The Federal Reserve raised interest rates seven times in 2022. And we may be in for a similar number of rate hikes this year.
But what exactly do interest rate hikes do? And why should consumers care about them? Let’s dive in.
What we mean when we talk about rate hikes
One point of confusion that tends to arise with regard to the Federal Reserve is that it has the ability to dictate how much interest different lenders and credit card companies charge consumers. That’s not what the Fed does.
The Fed’s job, in a nutshell, is to manage monetary policy for the U.S. and help promote a stable, healthy economy. And the Fed can raise and lower interest rates to achieve this goal.
But when we talk about the Fed raising interest rates, we’re not talking about the rates charged for products like personal loans or auto loans. Rather, we’re talking about the federal funds rate.
The federal funds rate is what banks charge each other for short-term borrowing.
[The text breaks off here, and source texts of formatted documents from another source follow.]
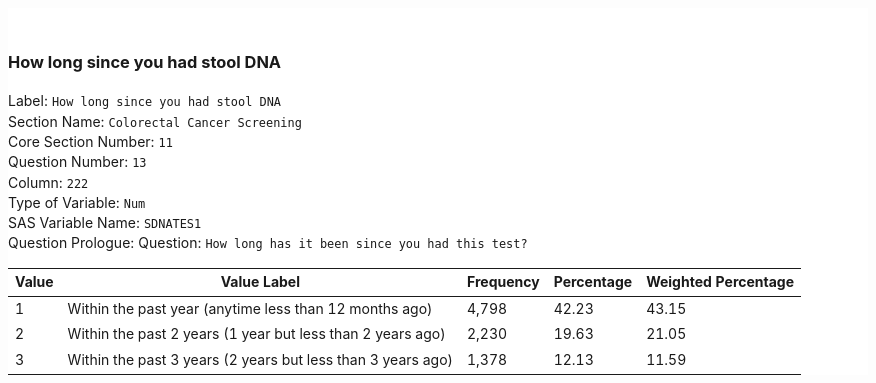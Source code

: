 <br>

### How long since you had stool DNA

Label: `How long since you had stool DNA`  
Section Name: `Colorectal Cancer Screening`  
Core Section Number: `11`  
Question Number: `13`  
Column: `222`  
Type of Variable: `Num`  
SAS Variable Name: `SDNATES1`  
Question Prologue: 
Question: `How long has it been since you had this test?`  

| Value | Value Label | Frequency | Percentage | Weighted Percentage |
| --- | --- | --- | --- | --- |
| 1 | Within the past year (anytime less than 12 months ago) | 4,798 | 42.23 | 43.15 |
| 2 | Within the past 2 years (1 year but less than 2 years ago) | 2,230 | 19.63 | 21.05 |
| 3 | Within the past 3 years (2 years but less than 3 years ago) | 1,378 | 12.13 | 11.59 |
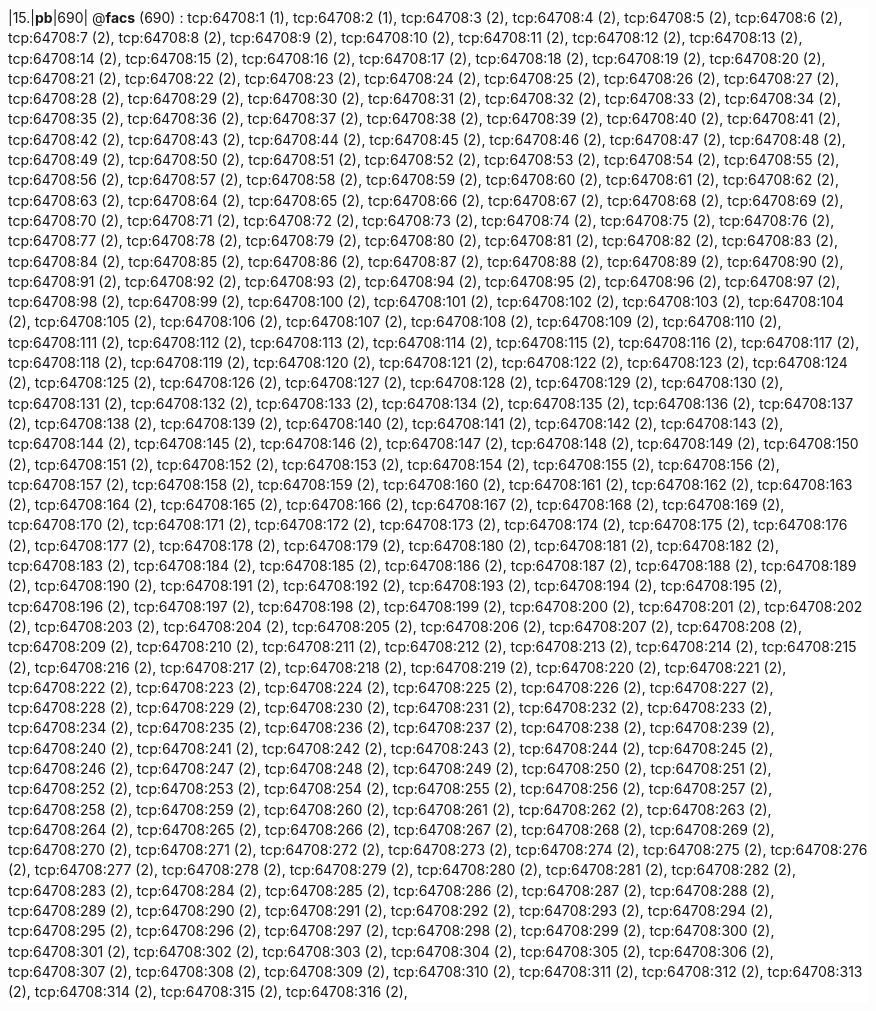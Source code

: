 |15.|__pb__|690| @__facs__ (690) : tcp:64708:1 (1), tcp:64708:2 (1), tcp:64708:3 (2), tcp:64708:4 (2), tcp:64708:5 (2), tcp:64708:6 (2), tcp:64708:7 (2), tcp:64708:8 (2), tcp:64708:9 (2), tcp:64708:10 (2), tcp:64708:11 (2), tcp:64708:12 (2), tcp:64708:13 (2), tcp:64708:14 (2), tcp:64708:15 (2), tcp:64708:16 (2), tcp:64708:17 (2), tcp:64708:18 (2), tcp:64708:19 (2), tcp:64708:20 (2), tcp:64708:21 (2), tcp:64708:22 (2), tcp:64708:23 (2), tcp:64708:24 (2), tcp:64708:25 (2), tcp:64708:26 (2), tcp:64708:27 (2), tcp:64708:28 (2), tcp:64708:29 (2), tcp:64708:30 (2), tcp:64708:31 (2), tcp:64708:32 (2), tcp:64708:33 (2), tcp:64708:34 (2), tcp:64708:35 (2), tcp:64708:36 (2), tcp:64708:37 (2), tcp:64708:38 (2), tcp:64708:39 (2), tcp:64708:40 (2), tcp:64708:41 (2), tcp:64708:42 (2), tcp:64708:43 (2), tcp:64708:44 (2), tcp:64708:45 (2), tcp:64708:46 (2), tcp:64708:47 (2), tcp:64708:48 (2), tcp:64708:49 (2), tcp:64708:50 (2), tcp:64708:51 (2), tcp:64708:52 (2), tcp:64708:53 (2), tcp:64708:54 (2), tcp:64708:55 (2), tcp:64708:56 (2), tcp:64708:57 (2), tcp:64708:58 (2), tcp:64708:59 (2), tcp:64708:60 (2), tcp:64708:61 (2), tcp:64708:62 (2), tcp:64708:63 (2), tcp:64708:64 (2), tcp:64708:65 (2), tcp:64708:66 (2), tcp:64708:67 (2), tcp:64708:68 (2), tcp:64708:69 (2), tcp:64708:70 (2), tcp:64708:71 (2), tcp:64708:72 (2), tcp:64708:73 (2), tcp:64708:74 (2), tcp:64708:75 (2), tcp:64708:76 (2), tcp:64708:77 (2), tcp:64708:78 (2), tcp:64708:79 (2), tcp:64708:80 (2), tcp:64708:81 (2), tcp:64708:82 (2), tcp:64708:83 (2), tcp:64708:84 (2), tcp:64708:85 (2), tcp:64708:86 (2), tcp:64708:87 (2), tcp:64708:88 (2), tcp:64708:89 (2), tcp:64708:90 (2), tcp:64708:91 (2), tcp:64708:92 (2), tcp:64708:93 (2), tcp:64708:94 (2), tcp:64708:95 (2), tcp:64708:96 (2), tcp:64708:97 (2), tcp:64708:98 (2), tcp:64708:99 (2), tcp:64708:100 (2), tcp:64708:101 (2), tcp:64708:102 (2), tcp:64708:103 (2), tcp:64708:104 (2), tcp:64708:105 (2), tcp:64708:106 (2), tcp:64708:107 (2), tcp:64708:108 (2), tcp:64708:109 (2), tcp:64708:110 (2), tcp:64708:111 (2), tcp:64708:112 (2), tcp:64708:113 (2), tcp:64708:114 (2), tcp:64708:115 (2), tcp:64708:116 (2), tcp:64708:117 (2), tcp:64708:118 (2), tcp:64708:119 (2), tcp:64708:120 (2), tcp:64708:121 (2), tcp:64708:122 (2), tcp:64708:123 (2), tcp:64708:124 (2), tcp:64708:125 (2), tcp:64708:126 (2), tcp:64708:127 (2), tcp:64708:128 (2), tcp:64708:129 (2), tcp:64708:130 (2), tcp:64708:131 (2), tcp:64708:132 (2), tcp:64708:133 (2), tcp:64708:134 (2), tcp:64708:135 (2), tcp:64708:136 (2), tcp:64708:137 (2), tcp:64708:138 (2), tcp:64708:139 (2), tcp:64708:140 (2), tcp:64708:141 (2), tcp:64708:142 (2), tcp:64708:143 (2), tcp:64708:144 (2), tcp:64708:145 (2), tcp:64708:146 (2), tcp:64708:147 (2), tcp:64708:148 (2), tcp:64708:149 (2), tcp:64708:150 (2), tcp:64708:151 (2), tcp:64708:152 (2), tcp:64708:153 (2), tcp:64708:154 (2), tcp:64708:155 (2), tcp:64708:156 (2), tcp:64708:157 (2), tcp:64708:158 (2), tcp:64708:159 (2), tcp:64708:160 (2), tcp:64708:161 (2), tcp:64708:162 (2), tcp:64708:163 (2), tcp:64708:164 (2), tcp:64708:165 (2), tcp:64708:166 (2), tcp:64708:167 (2), tcp:64708:168 (2), tcp:64708:169 (2), tcp:64708:170 (2), tcp:64708:171 (2), tcp:64708:172 (2), tcp:64708:173 (2), tcp:64708:174 (2), tcp:64708:175 (2), tcp:64708:176 (2), tcp:64708:177 (2), tcp:64708:178 (2), tcp:64708:179 (2), tcp:64708:180 (2), tcp:64708:181 (2), tcp:64708:182 (2), tcp:64708:183 (2), tcp:64708:184 (2), tcp:64708:185 (2), tcp:64708:186 (2), tcp:64708:187 (2), tcp:64708:188 (2), tcp:64708:189 (2), tcp:64708:190 (2), tcp:64708:191 (2), tcp:64708:192 (2), tcp:64708:193 (2), tcp:64708:194 (2), tcp:64708:195 (2), tcp:64708:196 (2), tcp:64708:197 (2), tcp:64708:198 (2), tcp:64708:199 (2), tcp:64708:200 (2), tcp:64708:201 (2), tcp:64708:202 (2), tcp:64708:203 (2), tcp:64708:204 (2), tcp:64708:205 (2), tcp:64708:206 (2), tcp:64708:207 (2), tcp:64708:208 (2), tcp:64708:209 (2), tcp:64708:210 (2), tcp:64708:211 (2), tcp:64708:212 (2), tcp:64708:213 (2), tcp:64708:214 (2), tcp:64708:215 (2), tcp:64708:216 (2), tcp:64708:217 (2), tcp:64708:218 (2), tcp:64708:219 (2), tcp:64708:220 (2), tcp:64708:221 (2), tcp:64708:222 (2), tcp:64708:223 (2), tcp:64708:224 (2), tcp:64708:225 (2), tcp:64708:226 (2), tcp:64708:227 (2), tcp:64708:228 (2), tcp:64708:229 (2), tcp:64708:230 (2), tcp:64708:231 (2), tcp:64708:232 (2), tcp:64708:233 (2), tcp:64708:234 (2), tcp:64708:235 (2), tcp:64708:236 (2), tcp:64708:237 (2), tcp:64708:238 (2), tcp:64708:239 (2), tcp:64708:240 (2), tcp:64708:241 (2), tcp:64708:242 (2), tcp:64708:243 (2), tcp:64708:244 (2), tcp:64708:245 (2), tcp:64708:246 (2), tcp:64708:247 (2), tcp:64708:248 (2), tcp:64708:249 (2), tcp:64708:250 (2), tcp:64708:251 (2), tcp:64708:252 (2), tcp:64708:253 (2), tcp:64708:254 (2), tcp:64708:255 (2), tcp:64708:256 (2), tcp:64708:257 (2), tcp:64708:258 (2), tcp:64708:259 (2), tcp:64708:260 (2), tcp:64708:261 (2), tcp:64708:262 (2), tcp:64708:263 (2), tcp:64708:264 (2), tcp:64708:265 (2), tcp:64708:266 (2), tcp:64708:267 (2), tcp:64708:268 (2), tcp:64708:269 (2), tcp:64708:270 (2), tcp:64708:271 (2), tcp:64708:272 (2), tcp:64708:273 (2), tcp:64708:274 (2), tcp:64708:275 (2), tcp:64708:276 (2), tcp:64708:277 (2), tcp:64708:278 (2), tcp:64708:279 (2), tcp:64708:280 (2), tcp:64708:281 (2), tcp:64708:282 (2), tcp:64708:283 (2), tcp:64708:284 (2), tcp:64708:285 (2), tcp:64708:286 (2), tcp:64708:287 (2), tcp:64708:288 (2), tcp:64708:289 (2), tcp:64708:290 (2), tcp:64708:291 (2), tcp:64708:292 (2), tcp:64708:293 (2), tcp:64708:294 (2), tcp:64708:295 (2), tcp:64708:296 (2), tcp:64708:297 (2), tcp:64708:298 (2), tcp:64708:299 (2), tcp:64708:300 (2), tcp:64708:301 (2), tcp:64708:302 (2), tcp:64708:303 (2), tcp:64708:304 (2), tcp:64708:305 (2), tcp:64708:306 (2), tcp:64708:307 (2), tcp:64708:308 (2), tcp:64708:309 (2), tcp:64708:310 (2), tcp:64708:311 (2), tcp:64708:312 (2), tcp:64708:313 (2), tcp:64708:314 (2), tcp:64708:315 (2), tcp:64708:316 (2),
But when the federal funds rate increases, it tends to lead to an uptick in consumer borrowing rates (and also, the rates businesses pay to borrow money).
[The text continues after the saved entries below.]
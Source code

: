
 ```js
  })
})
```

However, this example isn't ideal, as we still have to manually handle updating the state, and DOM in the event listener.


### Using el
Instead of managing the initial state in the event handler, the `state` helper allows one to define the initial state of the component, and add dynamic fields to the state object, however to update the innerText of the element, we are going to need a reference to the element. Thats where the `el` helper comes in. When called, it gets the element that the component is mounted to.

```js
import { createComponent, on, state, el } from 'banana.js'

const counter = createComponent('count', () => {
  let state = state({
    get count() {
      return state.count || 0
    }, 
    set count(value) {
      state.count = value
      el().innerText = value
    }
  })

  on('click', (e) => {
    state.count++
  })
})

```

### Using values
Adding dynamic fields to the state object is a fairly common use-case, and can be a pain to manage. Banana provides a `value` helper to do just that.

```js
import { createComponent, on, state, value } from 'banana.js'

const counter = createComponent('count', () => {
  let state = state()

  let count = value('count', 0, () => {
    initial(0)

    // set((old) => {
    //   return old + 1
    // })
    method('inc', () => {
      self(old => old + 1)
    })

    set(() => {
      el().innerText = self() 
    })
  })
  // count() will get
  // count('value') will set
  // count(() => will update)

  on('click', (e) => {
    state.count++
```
How rate hikes tie into inflation
Inflation is a result of an excess in consumer demand relative to supply. For inflation to slow, supply needs to catch up with demand, and demand needs to wane. And higher borrowing rates tend to lead to the latter.
When it becomes more expensive to finance large purchases, consumers tend to make fewer large purchases. And as spending declines, the gap between supply and demand can narrow.
What’s more, rate hikes on the part of the Federal Reserve tend to lead to higher interest rates for banking products like savings accounts. And consumers are often more motivated to spend less and save more during periods when banks are paying generously, since they can earn more interest on their money. So that’s another way rate hikes can help combat inflation.
Why you need to pay attention to rate hikes
Although the Fed won’t dictate what interest rate you’re offered when you apply for a mortgage loan or go to finance a car purchase, rate hikes can generally influence the cost of borrowing. So right now, for example, if there’s a major purchase on your radar, you may want to hold off on making it if it’s not an emergency since the cost of borrowing is up.
On the other hand, if you have extra money, you may want to look at saving it to earn some extra interest. Banks are paying far more interest than they were a year ago, so you have a prime opportunity to earn more on your savings. And then, you can use that money to fund different purchases so you aren’t forced to borrow at an expensive rate.